## Prompt
Search the entries below for "java" and copy each matching line.

## Material shown
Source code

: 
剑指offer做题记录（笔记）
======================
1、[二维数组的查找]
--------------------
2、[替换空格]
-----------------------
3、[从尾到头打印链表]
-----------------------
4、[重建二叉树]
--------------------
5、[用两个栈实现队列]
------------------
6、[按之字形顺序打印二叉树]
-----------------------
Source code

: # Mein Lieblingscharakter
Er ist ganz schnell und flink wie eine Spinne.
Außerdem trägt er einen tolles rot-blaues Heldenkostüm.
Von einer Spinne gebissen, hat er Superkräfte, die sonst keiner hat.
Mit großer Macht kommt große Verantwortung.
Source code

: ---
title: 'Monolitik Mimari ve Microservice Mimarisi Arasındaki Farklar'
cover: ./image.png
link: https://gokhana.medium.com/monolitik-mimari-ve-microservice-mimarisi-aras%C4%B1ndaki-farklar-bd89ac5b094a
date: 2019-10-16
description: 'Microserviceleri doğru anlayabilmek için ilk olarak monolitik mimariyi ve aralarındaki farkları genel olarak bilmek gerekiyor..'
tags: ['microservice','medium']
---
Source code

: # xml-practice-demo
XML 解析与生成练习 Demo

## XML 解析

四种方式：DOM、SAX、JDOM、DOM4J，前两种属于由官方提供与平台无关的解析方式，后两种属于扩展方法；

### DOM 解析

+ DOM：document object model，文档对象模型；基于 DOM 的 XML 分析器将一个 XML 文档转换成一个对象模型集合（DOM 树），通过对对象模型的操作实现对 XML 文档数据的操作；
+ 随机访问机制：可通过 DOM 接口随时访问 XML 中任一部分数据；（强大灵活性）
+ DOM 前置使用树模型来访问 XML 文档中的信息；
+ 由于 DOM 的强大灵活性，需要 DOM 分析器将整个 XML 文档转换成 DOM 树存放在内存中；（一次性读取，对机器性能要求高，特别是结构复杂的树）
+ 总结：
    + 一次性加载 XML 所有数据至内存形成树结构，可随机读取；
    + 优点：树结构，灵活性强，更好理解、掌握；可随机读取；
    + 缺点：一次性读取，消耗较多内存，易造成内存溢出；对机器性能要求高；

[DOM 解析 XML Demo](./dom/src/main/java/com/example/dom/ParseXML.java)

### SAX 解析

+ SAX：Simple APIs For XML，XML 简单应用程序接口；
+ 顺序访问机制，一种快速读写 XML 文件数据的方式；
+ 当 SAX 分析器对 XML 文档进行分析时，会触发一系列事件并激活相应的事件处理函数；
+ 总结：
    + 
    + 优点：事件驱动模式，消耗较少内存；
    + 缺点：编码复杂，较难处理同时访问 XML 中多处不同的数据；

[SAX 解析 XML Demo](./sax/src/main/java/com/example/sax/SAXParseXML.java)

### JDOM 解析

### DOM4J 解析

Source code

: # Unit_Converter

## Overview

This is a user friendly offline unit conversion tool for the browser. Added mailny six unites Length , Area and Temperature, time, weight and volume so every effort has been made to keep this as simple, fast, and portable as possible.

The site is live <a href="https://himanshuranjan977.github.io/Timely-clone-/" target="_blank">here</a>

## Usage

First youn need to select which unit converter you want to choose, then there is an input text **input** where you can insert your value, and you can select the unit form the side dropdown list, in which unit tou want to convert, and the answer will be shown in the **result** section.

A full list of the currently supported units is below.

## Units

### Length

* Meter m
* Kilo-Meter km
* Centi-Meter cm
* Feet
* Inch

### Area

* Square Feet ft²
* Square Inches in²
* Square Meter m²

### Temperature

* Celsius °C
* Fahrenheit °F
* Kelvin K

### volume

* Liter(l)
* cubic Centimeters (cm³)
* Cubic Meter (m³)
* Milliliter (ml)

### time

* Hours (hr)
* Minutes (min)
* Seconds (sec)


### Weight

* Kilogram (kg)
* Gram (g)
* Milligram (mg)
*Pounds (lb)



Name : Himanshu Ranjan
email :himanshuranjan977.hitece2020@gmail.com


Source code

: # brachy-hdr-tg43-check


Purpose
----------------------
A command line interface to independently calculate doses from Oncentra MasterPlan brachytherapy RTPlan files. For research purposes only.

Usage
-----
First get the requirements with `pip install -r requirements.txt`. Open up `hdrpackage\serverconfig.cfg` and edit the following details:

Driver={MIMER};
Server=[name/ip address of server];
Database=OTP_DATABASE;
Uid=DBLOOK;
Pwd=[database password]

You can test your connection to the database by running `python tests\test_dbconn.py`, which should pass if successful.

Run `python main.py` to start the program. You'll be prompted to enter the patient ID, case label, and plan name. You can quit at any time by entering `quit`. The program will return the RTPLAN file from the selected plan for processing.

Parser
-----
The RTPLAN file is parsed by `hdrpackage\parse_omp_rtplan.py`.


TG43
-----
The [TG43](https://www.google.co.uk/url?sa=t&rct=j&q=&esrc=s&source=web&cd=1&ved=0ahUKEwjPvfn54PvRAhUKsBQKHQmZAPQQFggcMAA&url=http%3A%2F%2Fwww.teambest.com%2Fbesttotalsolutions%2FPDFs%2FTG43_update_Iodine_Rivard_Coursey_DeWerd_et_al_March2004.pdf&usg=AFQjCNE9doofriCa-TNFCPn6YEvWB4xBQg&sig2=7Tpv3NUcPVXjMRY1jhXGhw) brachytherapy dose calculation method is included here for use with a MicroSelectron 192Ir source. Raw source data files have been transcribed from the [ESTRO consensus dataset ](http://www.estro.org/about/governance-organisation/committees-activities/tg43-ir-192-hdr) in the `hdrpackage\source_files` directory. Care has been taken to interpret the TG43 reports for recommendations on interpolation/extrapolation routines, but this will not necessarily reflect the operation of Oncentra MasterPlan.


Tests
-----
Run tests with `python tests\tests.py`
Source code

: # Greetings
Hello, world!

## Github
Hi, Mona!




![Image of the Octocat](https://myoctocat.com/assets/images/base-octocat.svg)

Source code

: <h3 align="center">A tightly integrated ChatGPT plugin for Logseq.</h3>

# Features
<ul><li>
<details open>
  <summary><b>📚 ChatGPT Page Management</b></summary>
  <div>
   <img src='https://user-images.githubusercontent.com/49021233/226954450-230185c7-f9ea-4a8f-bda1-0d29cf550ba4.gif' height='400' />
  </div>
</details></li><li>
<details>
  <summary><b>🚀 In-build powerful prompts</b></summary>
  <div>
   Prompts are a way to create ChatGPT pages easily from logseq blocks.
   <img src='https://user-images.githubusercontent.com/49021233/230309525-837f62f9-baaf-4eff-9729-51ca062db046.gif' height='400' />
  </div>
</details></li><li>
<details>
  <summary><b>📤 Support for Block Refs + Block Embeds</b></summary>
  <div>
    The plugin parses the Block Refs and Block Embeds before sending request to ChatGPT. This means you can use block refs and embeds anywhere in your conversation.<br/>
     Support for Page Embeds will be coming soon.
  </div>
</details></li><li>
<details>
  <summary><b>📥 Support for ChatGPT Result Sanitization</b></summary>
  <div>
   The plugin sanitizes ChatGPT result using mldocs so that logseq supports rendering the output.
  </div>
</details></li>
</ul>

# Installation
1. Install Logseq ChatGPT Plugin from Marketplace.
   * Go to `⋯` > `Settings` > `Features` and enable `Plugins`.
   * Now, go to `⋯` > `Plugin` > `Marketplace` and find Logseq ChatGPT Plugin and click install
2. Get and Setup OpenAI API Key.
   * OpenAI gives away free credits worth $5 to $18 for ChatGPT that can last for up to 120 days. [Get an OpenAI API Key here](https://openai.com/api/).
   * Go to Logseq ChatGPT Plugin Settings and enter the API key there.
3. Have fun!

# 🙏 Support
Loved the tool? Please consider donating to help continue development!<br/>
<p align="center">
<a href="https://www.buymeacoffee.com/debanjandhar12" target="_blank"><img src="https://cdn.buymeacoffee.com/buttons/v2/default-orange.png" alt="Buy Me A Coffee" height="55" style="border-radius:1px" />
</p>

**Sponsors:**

---

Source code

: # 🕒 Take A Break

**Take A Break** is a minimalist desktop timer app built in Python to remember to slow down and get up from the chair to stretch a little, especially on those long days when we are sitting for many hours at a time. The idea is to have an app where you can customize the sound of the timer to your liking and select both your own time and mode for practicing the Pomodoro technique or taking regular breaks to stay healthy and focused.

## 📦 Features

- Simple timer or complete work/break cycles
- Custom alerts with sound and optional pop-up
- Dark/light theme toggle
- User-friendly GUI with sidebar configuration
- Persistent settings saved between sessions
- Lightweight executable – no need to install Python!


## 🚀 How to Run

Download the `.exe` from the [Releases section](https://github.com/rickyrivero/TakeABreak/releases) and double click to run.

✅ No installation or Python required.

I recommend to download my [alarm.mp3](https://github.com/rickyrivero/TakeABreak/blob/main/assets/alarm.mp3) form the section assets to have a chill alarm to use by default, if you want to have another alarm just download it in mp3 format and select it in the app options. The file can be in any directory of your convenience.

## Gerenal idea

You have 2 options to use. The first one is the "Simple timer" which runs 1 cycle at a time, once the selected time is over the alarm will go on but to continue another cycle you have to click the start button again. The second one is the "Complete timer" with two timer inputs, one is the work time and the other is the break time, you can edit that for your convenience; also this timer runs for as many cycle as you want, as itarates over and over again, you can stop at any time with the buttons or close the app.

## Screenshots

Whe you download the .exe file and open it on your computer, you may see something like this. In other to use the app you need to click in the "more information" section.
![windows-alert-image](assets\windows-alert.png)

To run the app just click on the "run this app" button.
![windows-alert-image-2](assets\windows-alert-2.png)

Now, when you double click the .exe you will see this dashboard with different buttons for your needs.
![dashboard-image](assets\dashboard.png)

## Reply
[DOM 解析 XML Demo](./dom/src/main/java/com/example/dom/ParseXML.java)
[SAX 解析 XML Demo](./sax/src/main/java/com/example/sax/SAXParseXML.java)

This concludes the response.